Limitation of liability
To the maximum extent permitted by law, Veyda's total liability for any claim arising out of or related to your use of the service is limited to the greater of (i) the amount you paid Veyda in the twelve months preceding the claim, or (ii) one hundred U.S. dollars ($100). Veyda is not liable for indirect, incidental, or consequential damages. [LEGAL REVIEW: jurisdiction-specific exceptions apply.]
Governing law and disputes
These Terms are governed by the laws of the State of California, without regard to conflict-of-laws principles. Any dispute will be resolved by binding arbitration in Los Angeles County under the rules of JAMS, except that either party may bring small-claims actions in court. You waive the right to participate in a class action. [LEGAL REVIEW: confirm arbitration clause meets state-law requirements.]
Changes
We may update these Terms from time to time. Material changes will be communicated by email at least 30 days before they take effect. Continued use of Veyda after the change date constitutes acceptance of the updated Terms.
Contact
Legal questions: legal@veyda.com. General support: support@veyda.com.
Counsel review queue — California considerations
Not final policy text. The items below capture the California-specific regulatory considerations our counsel needs to address before we publish the production version of these Terms. Source: internal product/engineering review, May 2026.
California Automatic Renewal Law (Bus & Prof Code §§ 17600–17606)
This is the single highest-exposure surface for a CA-resident-targeting subscription product. Counsel must confirm we satisfy each of the following BEFORE any paid acquisition spend:
- Clear and conspicuous disclosure of auto-renewal terms in visual proximity to the order button — visually distinguished (bolder/contrasting type, set off by symbols or border). "Hidden in the Terms" is not enough.
- Affirmative consent to the auto-renewal terms specifically. CA case law trends toward requiring a discrete affirmative action (a checkbox or button) tied to the auto-renewal disclosure, distinct from generic "By placing your order…" disclaimers.
- The disclosure must include: cadence, recurring price, cancellation method, where the cancellation mechanism lives, and that the subscription will renew until cancelled.
- Online cancellation must be possible in the same medium the subscription was started (Bus & Prof Code § 17602.1). Email-only cancellation is not sufficient — a self-serve cancel button in the member portal is required.
- Annual renewal reminders for annual subscriptions: minimum disclosure 30 days before renewal (recommended cadence: 60d / 30d / 7d).
- Acknowledgment of cancellation policy at the point of sale.

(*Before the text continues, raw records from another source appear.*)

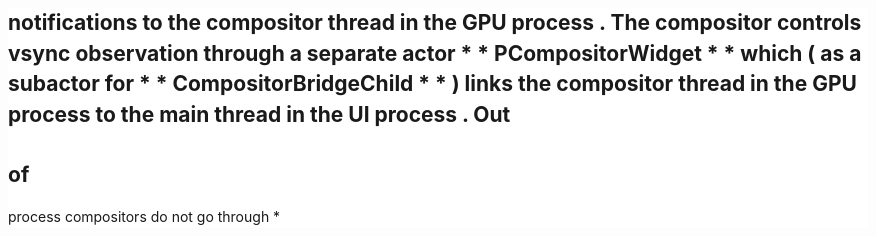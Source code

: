 notifications
to
the
compositor
thread
in
the
GPU
process
.
The
compositor
controls
vsync
observation
through
a
separate
actor
*
*
PCompositorWidget
*
*
which
(
as
a
subactor
for
*
*
CompositorBridgeChild
*
*
)
links
the
compositor
thread
in
the
GPU
process
to
the
main
thread
in
the
UI
process
.
Out
-
of
-
process
compositors
do
not
go
through
*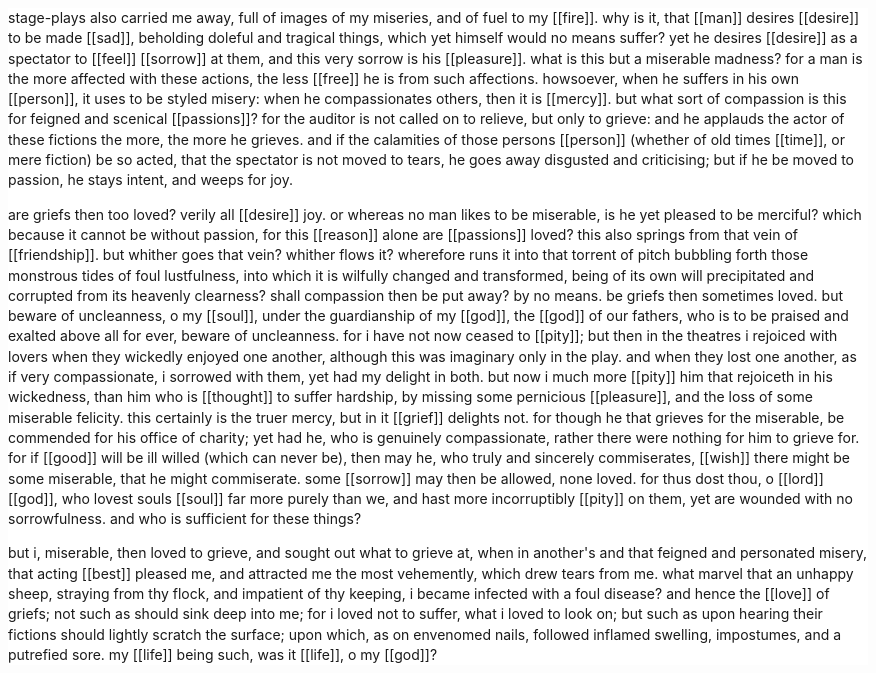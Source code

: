 stage-plays also carried me away, full of images of my miseries, and of
fuel to my [[fire]]. why is it, that [[man]] desires [[desire]] to be made [[sad]], beholding
doleful and tragical things, which yet himself would no means suffer?
yet he desires [[desire]] as a spectator to [[feel]] [[sorrow]] at them, and this very
sorrow is his [[pleasure]]. what is this but a miserable madness? for a man
is the more affected with these actions, the less [[free]] he is from such
affections. howsoever, when he suffers in his own [[person]], it uses to be
styled misery: when he compassionates others, then it is [[mercy]]. but what
sort of compassion is this for feigned and scenical [[passions]]? for the
auditor is not called on to relieve, but only to grieve: and he applauds
the actor of these fictions the more, the more he grieves. and if the
calamities of those persons [[person]] (whether of old times [[time]], or mere fiction)
be so acted, that the spectator is not moved to tears, he goes away
disgusted and criticising; but if he be moved to passion, he stays
intent, and weeps for joy.

are griefs then too loved? verily all [[desire]] joy. or whereas no man
likes to be miserable, is he yet pleased to be merciful? which because
it cannot be without passion, for this [[reason]] alone are [[passions]] loved?
this also springs from that vein of [[friendship]]. but whither goes that
vein? whither flows it? wherefore runs it into that torrent of pitch
bubbling forth those monstrous tides of foul lustfulness, into which it
is wilfully changed and transformed, being of its own will precipitated
and corrupted from its heavenly clearness? shall compassion then be
put away? by no means. be griefs then sometimes loved. but beware of
uncleanness, o my [[soul]], under the guardianship of my [[god]], the [[god]] of our
fathers, who is to be praised and exalted above all for ever, beware of
uncleanness. for i have not now ceased to [[pity]]; but then in the theatres
i rejoiced with lovers when they wickedly enjoyed one another, although
this was imaginary only in the play. and when they lost one another, as
if very compassionate, i sorrowed with them, yet had my delight in both.
but now i much more [[pity]] him that rejoiceth in his wickedness, than him
who is [[thought]] to suffer hardship, by missing some pernicious [[pleasure]],
and the loss of some miserable felicity. this certainly is the truer
mercy, but in it [[grief]] delights not. for though he that grieves for the
miserable, be commended for his office of charity; yet had he, who is
genuinely compassionate, rather there were nothing for him to grieve
for. for if [[good]] will be ill willed (which can never be), then may
he, who truly and sincerely commiserates, [[wish]] there might be some
miserable, that he might commiserate. some [[sorrow]] may then be allowed,
none loved. for thus dost thou, o [[lord]] [[god]], who lovest souls [[soul]] far more
purely than we, and hast more incorruptibly [[pity]] on them, yet are
wounded with no sorrowfulness. and who is sufficient for these things?

but i, miserable, then loved to grieve, and sought out what to grieve
at, when in another's and that feigned and personated misery, that
acting [[best]] pleased me, and attracted me the most vehemently, which
drew tears from me. what marvel that an unhappy sheep, straying from
thy flock, and impatient of thy keeping, i became infected with a foul
disease? and hence the [[love]] of griefs; not such as should sink deep into
me; for i loved not to suffer, what i loved to look on; but such as upon
hearing their fictions should lightly scratch the surface; upon which,
as on envenomed nails, followed inflamed swelling, impostumes, and a
putrefied sore. my [[life]] being such, was it [[life]], o my [[god]]?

- Failure exposure: full refund liability + per-incident statutory damages + private right of action (class actions are common in CA against subscription products).
Age and contractual capacity
- CA Civil Code § 1556: minors may disaffirm contracts.
- Membership account holders should be 18+ unless we build a parent/guardian-acting-on-behalf workflow that documents the adult's consent + acceptance of all charges.
- Clarify in the Terms whether minor sub-accounts (e.g., a parent purchasing for a teen) are permitted and how disputes are resolved.
Electronic signature acceptance
- Confirm UETA (CA Civil Code § 1633.1 et seq.) + ESIGN Act compliance for online assent. Click-wrap with conspicuous disclosure has been upheld; browse-wrap has not.
Dispute resolution / arbitration
- Confirm the JAMS arbitration clause meets CA enforceability requirements post-McGill v. Citibank and the McGill rule on public injunctive relief.
- Confirm class-action waiver enforceability.
- Confirm the 30-day modification notice cadence is reasonable under CA contract-modification doctrine.
Specific items to revise in this draft
- Section "Billing and trials": add explicit ARL disclosure language (price, cadence, cancellation mechanism, renewal until cancelled).
- Section "Governing law and disputes": confirm arbitration clause meets state-law requirements (already flagged inline).
- Section "Limitation of liability": confirm jurisdiction-specific exceptions (already flagged inline).